Hari itu, Fauzy khusus dihadirkan oleh Ponpes Rubat Mbalong bekerjasama dengan Pertamina Refenery Unit (RU) IV Cilacap untuk memberi materi soal budidaya dan pemanfaatan Maggot. Dari Ponpes ini diharapkan lahir para santri enrepreneur, atau kini populer disebut santripreneur.

Sebenarnya, jauh hari sebelum mengenal Maggot dan mulai membudidayakannya, Ponpes Rubat Mbalong pun sudah memanfaatkan hewan penghancur bahan organik cepat lainnya, cacing dalam budidaya pertanian terpadu.

Saksikan video pilihan berikut ini:

 

2 dari 3 halaman

Wirausaha berbasis Pesantren

Sama seperti Maggot, cacing dimanfaatkan sebagai pakan ternak, adapun sisa bahan organik yang dikonsumsi cacing (kascing) dimanfaatkan untuk pertanian organik.

“Cacing ada yang dijual, ada juga yang dimanfaatkan untuk pakan ikan,” kata Samsul Wibowo, Juru Bicara Ponpes Rubat Mbalong, Kamis, 20 Desember 2018.

Ponpes Rumbat Balong sudah dikenal lama sebagai pesantren yang mengembangkan agropreneur, wirausaha berbasis pertanian. Selain mengembangkan pertanian terpadu, di pesantren ini juga lahir industri kreatif, seperti sandal kenthir.

Beragam olahan pangan pun dikembangkan, mulai bahan tepung mocaf, pembuatan keripik jamur hingga keripik bonggol pisang. Muaranya adalah harapan untuk melahirkan santri yang berjiwa wirausaha.

Senin, 17 Desember 2017 lalu misalnya, Ponpes mengundang praktisi wirausaha berbasis pesantren. Pematerinya adalah HM Sholeh Wafie. Dalam acara itu, sebanyak 78 pondok pesantren di Cilacap mengikuti pelatihan kewirausahaan pesantren ini.

Sholeh adalah Direktur I (Keuangan dan SDI) KSPPS BMT UGT Sidogiri yang didirikan oleh beberapa alumni Pesantren Sidogiri, Kraton, Pasuruan, Jawa Timur dan menjabat Ketua IV Penguus Pusat Ikatan Alumni Santri Sidogiri.

Pesantren Sidogiri yang kini memiliki santri aktif sekitar 13 ribu orang ini memiliki berbagai unit usaha sektor riil, sedangkan koperasi keuangan syariah yang didirikan oleh Alumni Pesantren Sidogiri saat ini telah memiliki aset triliunan rupiah

Menurut dia, dengan melihat keberhasilan Pesantren Sidogiri dan para alumninya mengelola usahanya ini diharapkan pesantren-pesantren di Cilacap dengan dukungan para alumni dan wali santri bisa termotivasi untuk mengelola usaha berbasis potensi yang dimilikinya.

 

3 dari 3 halaman

Dorongan Pertamina untuk Lahirnya Santripreneur

Manajer Corporate Social Responsibility (CSR) Pertamina RU IV Cilacap, Laode Syarifuddin Mursali mendorong agar pesantren mebunmbuhkan jiwa kewirausahaan agar institusi pendidikan informal memiliki kemandirian.
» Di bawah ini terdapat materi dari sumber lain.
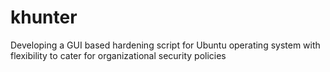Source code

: # khunter

Developing a GUI based hardening script for Ubuntu operating system with flexibility to cater for organizational security policies
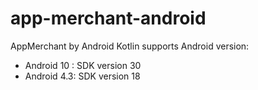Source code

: # app-merchant-android
AppMerchant by Android Kotlin supports Android version:
- Android 10 : SDK version 30
- Android 4.3: SDK version 18
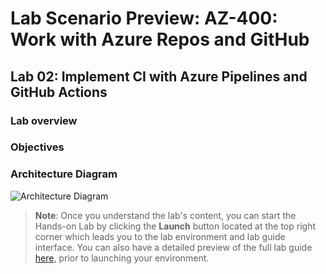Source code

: # Lab Scenario Preview: AZ-400: Work with Azure Repos and GitHub

## Lab 02: Implement CI with Azure Pipelines and GitHub Actions

### Lab overview


### Objectives



### Architecture Diagram

   ![Architecture Diagram](../images/lab2-architecture-new.png)

>**Note**: Once you understand the lab's content, you can start the Hands-on Lab by clicking the **Launch** button located at the top right corner which leads you to the lab environment and lab guide interface. You can also have a detailed preview of the full lab guide [here](https://experience.cloudlabs.ai/#/labguidepreview/0f2474c8-6e12-4351-9dab-77d7c162af1f), prior to launching your environment.
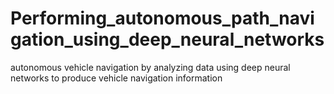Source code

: # Performing_autonomous_path_navigation_using_deep_neural_networks
autonomous vehicle navigation by analyzing data using deep neural networks to produce vehicle navigation information
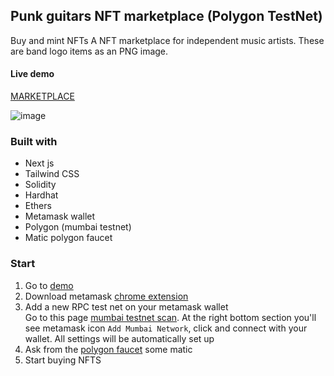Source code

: ## Punk guitars NFT marketplace (Polygon TestNet)

Buy and mint NFTs 
A NFT marketplace for independent music artists. These are band logo items as an PNG image.

#### Live demo

[MARKETPLACE](https://digital-marketplace-inky.vercel.app/)



![image](https://user-images.githubusercontent.com/24902525/128727835-d93ccc31-d960-4773-af8b-0f63851eeafe.png)

### Built with
- Next js
- Tailwind CSS
- Solidity
- Hardhat
- Ethers
- Metamask wallet
- Polygon (mumbai testnet)
- Matic polygon faucet

### Start

1. Go to [demo](https://digital-marketplace-inky.vercel.app/)
2. Download metamask [chrome extension](https://chrome.google.com/webstore/detail/metamask/nkbihfbeogaeaoehlefnkodbefgpgknn?hl=en) 
3. Add a new RPC test net on your metamask wallet \
Go to this page [mumbai testnet scan](https://mumbai.polygonscan.com/). At the right bottom section you'll see metamask icon `Add Mumbai Network`, click and connect with your wallet. All settings will be automatically set up
5. Ask from the [polygon faucet](https://faucet.matic.network/) some matic
6. Start buying NFTS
Dari unit-unit usaha yang dimiliki, pesantren diharapkan memiliki pemasukan rutin yang mampu meningkatkan kesejahteraan pengajar maupun santrinya.

“Segenap pekerja pertamina sangat peduli, setelah kami memiliki inisiatif seperti ini,” ucap Laode.
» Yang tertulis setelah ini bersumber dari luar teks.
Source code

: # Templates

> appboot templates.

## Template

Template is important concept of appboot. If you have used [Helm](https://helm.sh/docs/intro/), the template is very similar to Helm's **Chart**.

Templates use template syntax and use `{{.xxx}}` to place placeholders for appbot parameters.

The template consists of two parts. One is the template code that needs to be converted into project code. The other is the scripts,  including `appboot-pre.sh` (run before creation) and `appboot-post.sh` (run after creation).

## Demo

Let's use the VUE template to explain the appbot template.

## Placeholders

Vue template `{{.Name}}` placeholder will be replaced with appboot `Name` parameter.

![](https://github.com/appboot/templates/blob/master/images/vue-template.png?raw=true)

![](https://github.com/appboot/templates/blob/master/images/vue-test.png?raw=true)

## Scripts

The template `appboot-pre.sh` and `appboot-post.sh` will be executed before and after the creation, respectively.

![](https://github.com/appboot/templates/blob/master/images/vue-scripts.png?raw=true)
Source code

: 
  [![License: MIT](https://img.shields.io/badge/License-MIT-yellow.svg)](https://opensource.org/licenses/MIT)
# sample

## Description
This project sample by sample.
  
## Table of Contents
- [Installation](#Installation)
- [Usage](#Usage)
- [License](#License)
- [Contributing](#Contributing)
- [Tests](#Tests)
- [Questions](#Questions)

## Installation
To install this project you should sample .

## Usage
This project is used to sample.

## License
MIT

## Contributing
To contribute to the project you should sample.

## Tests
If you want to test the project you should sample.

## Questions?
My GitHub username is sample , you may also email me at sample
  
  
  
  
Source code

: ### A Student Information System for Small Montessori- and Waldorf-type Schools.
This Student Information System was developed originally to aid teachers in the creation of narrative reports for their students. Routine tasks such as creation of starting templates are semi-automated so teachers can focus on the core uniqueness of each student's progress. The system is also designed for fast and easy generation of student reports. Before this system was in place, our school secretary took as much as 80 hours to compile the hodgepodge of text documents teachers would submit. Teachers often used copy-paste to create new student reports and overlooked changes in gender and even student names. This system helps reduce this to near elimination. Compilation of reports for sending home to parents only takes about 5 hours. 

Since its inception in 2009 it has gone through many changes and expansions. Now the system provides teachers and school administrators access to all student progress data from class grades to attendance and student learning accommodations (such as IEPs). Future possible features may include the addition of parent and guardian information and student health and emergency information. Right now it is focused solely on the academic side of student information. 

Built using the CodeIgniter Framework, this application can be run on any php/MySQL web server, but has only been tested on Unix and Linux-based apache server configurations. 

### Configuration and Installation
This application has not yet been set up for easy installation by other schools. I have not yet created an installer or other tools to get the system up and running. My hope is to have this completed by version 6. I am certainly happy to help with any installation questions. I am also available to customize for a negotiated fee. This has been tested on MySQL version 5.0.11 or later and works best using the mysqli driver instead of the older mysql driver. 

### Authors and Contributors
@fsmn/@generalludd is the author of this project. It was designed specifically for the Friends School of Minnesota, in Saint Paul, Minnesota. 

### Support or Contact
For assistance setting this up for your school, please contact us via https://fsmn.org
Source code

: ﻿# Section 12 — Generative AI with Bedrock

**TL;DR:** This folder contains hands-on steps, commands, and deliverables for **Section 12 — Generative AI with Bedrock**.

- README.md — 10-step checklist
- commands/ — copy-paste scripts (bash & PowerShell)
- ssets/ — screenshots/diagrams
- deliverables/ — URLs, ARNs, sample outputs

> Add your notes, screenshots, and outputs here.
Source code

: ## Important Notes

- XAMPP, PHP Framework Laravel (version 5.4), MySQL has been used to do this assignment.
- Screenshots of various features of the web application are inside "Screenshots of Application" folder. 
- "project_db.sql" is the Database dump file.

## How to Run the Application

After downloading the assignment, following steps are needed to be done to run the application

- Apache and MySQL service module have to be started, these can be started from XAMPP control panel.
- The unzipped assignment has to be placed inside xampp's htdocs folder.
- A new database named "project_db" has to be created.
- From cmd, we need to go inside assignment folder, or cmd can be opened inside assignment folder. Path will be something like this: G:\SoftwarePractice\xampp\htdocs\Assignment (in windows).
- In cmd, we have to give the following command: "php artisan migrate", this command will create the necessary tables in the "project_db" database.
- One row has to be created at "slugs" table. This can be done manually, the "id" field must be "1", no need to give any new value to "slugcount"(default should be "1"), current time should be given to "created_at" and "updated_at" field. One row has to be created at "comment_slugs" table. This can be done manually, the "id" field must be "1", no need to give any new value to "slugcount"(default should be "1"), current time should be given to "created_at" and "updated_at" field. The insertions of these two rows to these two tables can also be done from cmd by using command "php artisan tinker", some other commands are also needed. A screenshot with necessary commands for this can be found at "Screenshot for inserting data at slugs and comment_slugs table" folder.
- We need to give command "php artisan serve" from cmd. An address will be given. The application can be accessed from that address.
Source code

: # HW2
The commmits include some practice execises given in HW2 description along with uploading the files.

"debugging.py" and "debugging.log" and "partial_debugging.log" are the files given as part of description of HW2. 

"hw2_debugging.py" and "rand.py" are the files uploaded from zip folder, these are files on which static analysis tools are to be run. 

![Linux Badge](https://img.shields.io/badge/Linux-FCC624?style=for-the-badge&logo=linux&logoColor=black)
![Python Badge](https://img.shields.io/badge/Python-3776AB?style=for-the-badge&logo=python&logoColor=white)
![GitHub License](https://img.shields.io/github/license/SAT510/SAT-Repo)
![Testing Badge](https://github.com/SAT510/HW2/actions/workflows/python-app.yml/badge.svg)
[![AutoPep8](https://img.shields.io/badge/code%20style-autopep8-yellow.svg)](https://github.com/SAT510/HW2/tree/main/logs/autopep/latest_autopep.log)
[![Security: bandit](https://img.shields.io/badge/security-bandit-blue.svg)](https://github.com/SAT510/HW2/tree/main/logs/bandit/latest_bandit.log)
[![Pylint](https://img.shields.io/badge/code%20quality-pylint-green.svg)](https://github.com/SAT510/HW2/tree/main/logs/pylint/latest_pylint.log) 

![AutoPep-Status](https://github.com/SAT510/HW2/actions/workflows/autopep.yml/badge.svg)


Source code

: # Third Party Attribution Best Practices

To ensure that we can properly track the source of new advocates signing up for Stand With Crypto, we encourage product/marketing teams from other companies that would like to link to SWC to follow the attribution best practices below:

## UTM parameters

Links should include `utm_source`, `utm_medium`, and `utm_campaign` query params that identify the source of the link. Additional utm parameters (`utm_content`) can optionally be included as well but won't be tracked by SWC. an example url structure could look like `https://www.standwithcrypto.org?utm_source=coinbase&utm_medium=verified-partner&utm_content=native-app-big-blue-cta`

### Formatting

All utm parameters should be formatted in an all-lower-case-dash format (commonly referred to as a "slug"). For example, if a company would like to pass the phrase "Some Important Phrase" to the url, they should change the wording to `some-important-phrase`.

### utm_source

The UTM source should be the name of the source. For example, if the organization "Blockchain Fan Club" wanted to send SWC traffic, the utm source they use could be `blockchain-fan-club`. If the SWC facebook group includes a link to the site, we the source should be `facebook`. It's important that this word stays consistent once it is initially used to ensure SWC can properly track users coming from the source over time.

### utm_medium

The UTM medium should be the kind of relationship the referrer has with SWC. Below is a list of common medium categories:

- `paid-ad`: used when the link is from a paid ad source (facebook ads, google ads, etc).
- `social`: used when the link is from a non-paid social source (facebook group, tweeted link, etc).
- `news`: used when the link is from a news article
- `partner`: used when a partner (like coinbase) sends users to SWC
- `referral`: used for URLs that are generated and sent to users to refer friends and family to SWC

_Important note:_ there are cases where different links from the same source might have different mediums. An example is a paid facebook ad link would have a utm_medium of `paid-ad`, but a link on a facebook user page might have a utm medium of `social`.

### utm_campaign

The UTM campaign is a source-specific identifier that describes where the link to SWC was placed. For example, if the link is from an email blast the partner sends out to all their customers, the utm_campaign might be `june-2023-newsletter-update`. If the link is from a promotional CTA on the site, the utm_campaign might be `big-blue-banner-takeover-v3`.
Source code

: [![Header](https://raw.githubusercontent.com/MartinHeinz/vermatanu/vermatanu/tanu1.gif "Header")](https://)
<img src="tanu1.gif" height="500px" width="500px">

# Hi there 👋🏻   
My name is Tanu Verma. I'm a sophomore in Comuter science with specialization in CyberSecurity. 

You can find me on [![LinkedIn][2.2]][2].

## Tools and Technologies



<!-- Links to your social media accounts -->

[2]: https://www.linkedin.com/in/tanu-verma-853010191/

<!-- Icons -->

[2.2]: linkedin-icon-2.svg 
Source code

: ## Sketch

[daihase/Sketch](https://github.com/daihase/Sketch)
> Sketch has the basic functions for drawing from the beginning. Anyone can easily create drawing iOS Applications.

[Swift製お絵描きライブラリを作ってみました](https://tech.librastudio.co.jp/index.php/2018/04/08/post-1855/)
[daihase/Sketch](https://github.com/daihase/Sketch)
Laode mengungkapkan, pemilihan Ponpes Rubat Mbalong sebagai lokasi pelatihan lantaran Pertamina melihat bahwa ponpes ini telah menginisiasi kewirausahaan, mulai dari pertanian terpadu, peternakan, sektor riil melalui koperasi, serta industri kreatif.
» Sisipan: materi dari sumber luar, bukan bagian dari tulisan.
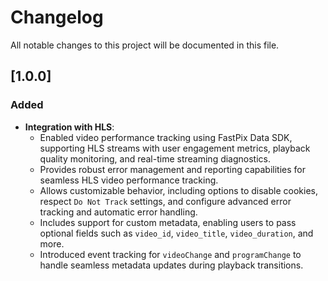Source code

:# Changelog

All notable changes to this project will be documented in this file.

## [1.0.0]

### Added
- **Integration with HLS**:
  - Enabled video performance tracking using FastPix Data SDK, supporting HLS streams with user engagement metrics, playback quality monitoring, and real-time streaming diagnostics.
  - Provides robust error management and reporting capabilities for seamless HLS video performance tracking.
  - Allows customizable behavior, including options to disable cookies, respect `Do Not Track` settings, and configure advanced error tracking and automatic error handling.
  - Includes support for custom metadata, enabling users to pass optional fields such as `video_id`, `video_title`, `video_duration`, and more.
  - Introduced event tracking for `videoChange` and `programChange` to handle seamless metadata updates during playback transitions.
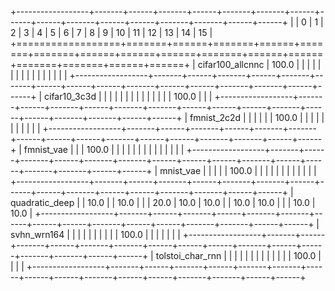 +------------------+-------+------+-------+------+-------+-------+------+------+------+-------+------+------+-------+-------+------+------+
|                  | 0     | 1    | 2     | 3    | 4     | 5     | 6    | 7    | 8    | 9     | 10   | 11   | 12    | 13    | 14   | 15   |
+==================+=======+======+=======+======+=======+=======+======+======+======+=======+======+======+=======+=======+======+======+
| cifar100_allcnnc | 100.0 |      |       |      |       |       |      |      |      |       |      |      |       |       |      |      |
+------------------+-------+------+-------+------+-------+-------+------+------+------+-------+------+------+-------+-------+------+------+
| cifar10_3c3d     |       |      |       |      |       |       |      |      |      |       |      |      |       | 100.0 |      |      |
+------------------+-------+------+-------+------+-------+-------+------+------+------+-------+------+------+-------+-------+------+------+
| fmnist_2c2d      |       |      |       |      |       | 100.0 |      |      |      |       |      |      |       |       |      |      |
+------------------+-------+------+-------+------+-------+-------+------+------+------+-------+------+------+-------+-------+------+------+
| fmnist_vae       |       |      | 100.0 |      |       |       |      |      |      |       |      |      |       |       |      |      |
+------------------+-------+------+-------+------+-------+-------+------+------+------+-------+------+------+-------+-------+------+------+
| mnist_vae        |       |      |       |      | 100.0 |       |      |      |      |       |      |      |       |       |      |      |
+------------------+-------+------+-------+------+-------+-------+------+------+------+-------+------+------+-------+-------+------+------+
| quadratic_deep   |       | 10.0 |       | 10.0 |       |       | 20.0 | 10.0 | 10.0 |       | 10.0 | 10.0 |       |       | 10.0 | 10.0 |
+------------------+-------+------+-------+------+-------+-------+------+------+------+-------+------+------+-------+-------+------+------+
| svhn_wrn164      |       |      |       |      |       |       |      |      |      | 100.0 |      |      |       |       |      |      |
+------------------+-------+------+-------+------+-------+-------+------+------+------+-------+------+------+-------+-------+------+------+
| tolstoi_char_rnn |       |      |       |      |       |       |      |      |      |       |      |      | 100.0 |       |      |      |
+------------------+-------+------+-------+------+-------+-------+------+------+------+-------+------+------+-------+-------+------+------+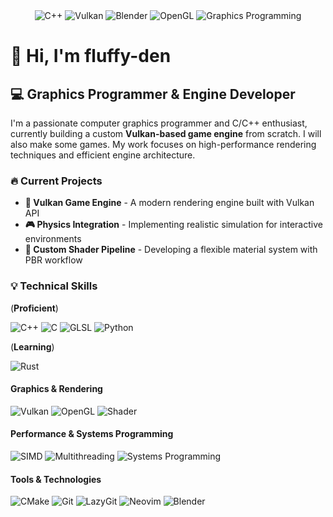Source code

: <div align="center">
  <img src="https://img.shields.io/badge/C++-00599C?style=for-the-badge&logo=cplusplus&logoColor=white" alt="C++"/>
  <img src="https://img.shields.io/badge/Vulkan-AC162C?style=for-the-badge&logo=vulkan&logoColor=white" alt="Vulkan"/>
  <img src="https://img.shields.io/badge/Blender-F5792A?style=for-the-badge&logo=blender&logoColor=white" alt="Blender"/>
  <img src="https://img.shields.io/badge/OpenGL-5586A4?style=for-the-badge&logo=opengl&logoColor=white" alt="OpenGL"/>
  <img src="https://img.shields.io/badge/Graphics_Programming-008080?style=for-the-badge" alt="Graphics Programming"/>
</div>

# 👋 Hi, I'm fluffy-den

## 💻 Graphics Programmer & Engine Developer

I'm a passionate computer graphics programmer and C/C++ enthusiast, currently building a custom **Vulkan-based game engine** from scratch. I will also make some games. My work focuses on high-performance rendering techniques and efficient engine architecture.

### 🔥 Current Projects

- **🚀 Vulkan Game Engine** - A modern rendering engine built with Vulkan API
- **🎮 Physics Integration** - Implementing realistic simulation for interactive environments
- **🧩 Custom Shader Pipeline** - Developing a flexible material system with PBR workflow

### 💡 Technical Skills

(**Proficient**)

![C++](https://img.shields.io/badge/C++-00599C?style=flat-square&logo=cplusplus&logoColor=white) ![C](https://img.shields.io/badge/C-A8B9CC?style=flat-square&logo=c&logoColor=black) ![GLSL](https://img.shields.io/badge/GLSL-5586A4?style=flat-square&logo=opengl&logoColor=white) ![Python](https://img.shields.io/badge/Python-3776AB?style=flat-square&logo=python&logoColor=white) 

(**Learning**) 

![Rust](https://img.shields.io/badge/Rust-000000?style=flat-square&logo=rust&logoColor=white) 

#### Graphics & Rendering
![Vulkan](https://img.shields.io/badge/Vulkan-AC162C?style=flat-square&logo=vulkan&logoColor=white) ![OpenGL](https://img.shields.io/badge/OpenGL-5586A4?style=flat-square&logo=opengl&logoColor=white) ![Shader](https://img.shields.io/badge/Shader_Programming-1572B6?style=flat-square&logo=webgl&logoColor=white)

#### Performance & Systems Programming
![SIMD](https://img.shields.io/badge/SIMD-4285F4?style=flat-square&logo=intel&logoColor=white) ![Multithreading](https://img.shields.io/badge/Multithreading-007ACC?style=flat-square&logo=data:image/png;base64,iVBORw0KGgoAAAANSUhEUgAAABAAAAAQCAYAAAAf8/9hAAAABGdBTUEAALGPC/xhBQAAAAlwSFlzAAAOwgAADsIBFShKgAAAABl0RVh0U29mdHdhcmUAcGFpbnQubmV0IDQuMC4yMfEgaZUAAADlSURBVDhPY/hPJTBqADUNmLX9/v9j117+xwXm73n0f+rWO/9LVl75X7D3MUyMoREZrDr16n/Pdtwa1px+/b9icuP/wsLCQfYBLoMpW+7879t19//2c+/+n7734X/d7OwBMwABNp978794QsP/4uLigTMAGwYbQqoBxJpO0IA154g0AOREeIIiNi1Q3QBiAF4XaLX4/0/Z8AjVBQJxx/6XTGr6nzYVhEE0ykBsdMmkhv9T1z/8P3nlXRQ+dvHN/7x5M/+nTZ36P23G9P/ZKx/ANMIASAEoLGBs3OEACtDE5jZ4OMCNHDUAcQMAoLC6ZmMnAhAAAAAASUVORK5CYII=) ![Systems Programming](https://img.shields.io/badge/Systems_Programming-000000?style=flat-square&logo=linux&logoColor=white)

#### Tools & Technologies
![CMake](https://img.shields.io/badge/CMake-064F8C?style=flat-square&logo=cmake&logoColor=white) ![Git](https://img.shields.io/badge/Git-F05032?style=flat-square&logo=git&logoColor=white) ![LazyGit](https://img.shields.io/badge/LazyGit-8957e5?style=flat-square&logo=git&logoColor=white) ![Neovim](https://img.shields.io/badge/Neovim-57A143?style=flat-square&logo=neovim&logoColor=white) ![Blender](https://img.shields.io/badge/Blender-F5792A?style=flat-square&logo=blender&logoColor=white)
Menurut dia, Ponpes Rubat Mbalong adalah salah satu bukti bahwa pesantren bisa berdaya dengan memanfaatkan potensi-potensi yang ada di sekitarnya. Yang dibutuhkan, adalah inisiasi dan inovasi.

“Insya Allah ke depan, kami ingin ada satu pesantren yang menjadi pioner, untuk memotiviasi mendorong pesantren lainnya. Tidak hanya terkait program kemitraan,tetapi program bina lingkungan,” dia menerangkan.

Laode menjelaskan, Pertamina mendorong terobosan-terobosan kewirausahaan dari pesantren yang lain. Ia pun membuka peluang kemitraan antara pesantren dengan Pertamina di sisi pendanaan dan pengetahuan.

Dia pun menilai, jaringan pesantren Cilacap yang mencapai 200-an pesantren adalah potensi yang belum tergarap. Ia pun berharap jaringan ini akan menjadi embrio lahirnya kewirausahaan santri atau yang kini populer disebut sebagai santripreneurships.

“Yang bisa mengangkat kualitas hidup pesantren. Dan saya melihat, di Cilacap pondok pesantren di Cilacap ada sekitar 200. Itu sangat potensial,” ujarnya.